### The task
The listing below holds a line with "q_0(t,\momentVar) + Dq(t,\momentVar)\cdot\stateVar \\" and a later line with "Dq(s,\momentVar) \Big) \rmd s \\". Write out those two lines and every line between them, exactly, and nothing else.

-- Data for the task follows --

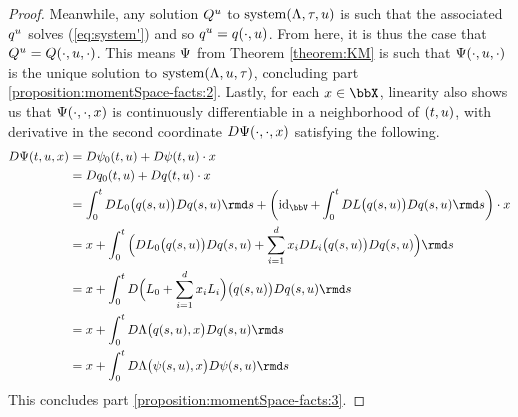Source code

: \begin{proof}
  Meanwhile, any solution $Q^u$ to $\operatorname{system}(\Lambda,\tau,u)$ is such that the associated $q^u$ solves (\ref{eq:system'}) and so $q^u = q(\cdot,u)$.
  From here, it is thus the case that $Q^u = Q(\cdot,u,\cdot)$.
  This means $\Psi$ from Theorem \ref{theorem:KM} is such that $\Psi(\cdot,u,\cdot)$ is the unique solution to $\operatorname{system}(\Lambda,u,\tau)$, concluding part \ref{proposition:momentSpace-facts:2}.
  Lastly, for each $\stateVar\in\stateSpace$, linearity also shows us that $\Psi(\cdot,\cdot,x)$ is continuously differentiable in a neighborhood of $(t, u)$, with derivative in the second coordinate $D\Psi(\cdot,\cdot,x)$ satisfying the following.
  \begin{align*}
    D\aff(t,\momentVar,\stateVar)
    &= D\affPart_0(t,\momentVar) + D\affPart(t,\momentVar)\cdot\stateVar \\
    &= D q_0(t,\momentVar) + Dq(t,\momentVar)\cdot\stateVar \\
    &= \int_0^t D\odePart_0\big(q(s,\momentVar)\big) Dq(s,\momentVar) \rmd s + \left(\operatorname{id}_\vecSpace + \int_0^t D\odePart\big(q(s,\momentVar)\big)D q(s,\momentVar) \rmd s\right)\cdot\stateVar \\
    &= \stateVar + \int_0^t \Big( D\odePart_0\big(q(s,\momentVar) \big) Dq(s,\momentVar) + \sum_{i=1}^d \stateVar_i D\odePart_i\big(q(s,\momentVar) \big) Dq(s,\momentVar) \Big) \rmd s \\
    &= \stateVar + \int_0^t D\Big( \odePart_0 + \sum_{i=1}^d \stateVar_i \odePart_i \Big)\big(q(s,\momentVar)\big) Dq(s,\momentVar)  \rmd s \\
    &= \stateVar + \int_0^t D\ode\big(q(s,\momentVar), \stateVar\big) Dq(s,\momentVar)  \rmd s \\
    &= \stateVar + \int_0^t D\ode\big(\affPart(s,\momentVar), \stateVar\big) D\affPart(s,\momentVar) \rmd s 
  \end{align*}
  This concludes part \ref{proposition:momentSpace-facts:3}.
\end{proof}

-- Data for the task concluded --
-- Data for the task follows --

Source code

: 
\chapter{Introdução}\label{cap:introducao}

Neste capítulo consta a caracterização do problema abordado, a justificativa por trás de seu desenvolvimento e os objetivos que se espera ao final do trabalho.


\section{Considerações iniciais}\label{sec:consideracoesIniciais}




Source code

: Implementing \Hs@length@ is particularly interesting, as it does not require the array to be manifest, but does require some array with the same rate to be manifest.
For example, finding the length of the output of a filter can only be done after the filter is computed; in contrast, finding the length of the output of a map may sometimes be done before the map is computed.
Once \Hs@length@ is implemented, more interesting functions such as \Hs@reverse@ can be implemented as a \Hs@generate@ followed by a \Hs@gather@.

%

-- Data for the task concluded --
-- Data for the task follows --

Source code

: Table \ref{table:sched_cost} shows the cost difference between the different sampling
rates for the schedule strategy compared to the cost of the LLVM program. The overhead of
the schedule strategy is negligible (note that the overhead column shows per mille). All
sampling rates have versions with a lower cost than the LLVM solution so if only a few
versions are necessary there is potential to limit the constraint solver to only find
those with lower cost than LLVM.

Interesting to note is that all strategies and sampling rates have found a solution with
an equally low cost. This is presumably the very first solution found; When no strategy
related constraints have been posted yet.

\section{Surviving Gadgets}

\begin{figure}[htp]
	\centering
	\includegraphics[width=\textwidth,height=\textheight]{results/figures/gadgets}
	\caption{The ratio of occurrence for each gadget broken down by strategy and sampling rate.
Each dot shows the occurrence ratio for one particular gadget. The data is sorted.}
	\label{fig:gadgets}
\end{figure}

-- Data for the task concluded --

### Response
    &= D q_0(t,\momentVar) + Dq(t,\momentVar)\cdot\stateVar \\
    &= \int_0^t D\odePart_0\big(q(s,\momentVar)\big) Dq(s,\momentVar) \rmd s + \left(\operatorname{id}_\vecSpace + \int_0^t D\odePart\big(q(s,\momentVar)\big)D q(s,\momentVar) \rmd s\right)\cdot\stateVar \\
    &= \stateVar + \int_0^t \Big( D\odePart_0\big(q(s,\momentVar) \big) Dq(s,\momentVar) + \sum_{i=1}^d \stateVar_i D\odePart_i\big(q(s,\momentVar) \big) Dq(s,\momentVar) \Big) \rmd s \\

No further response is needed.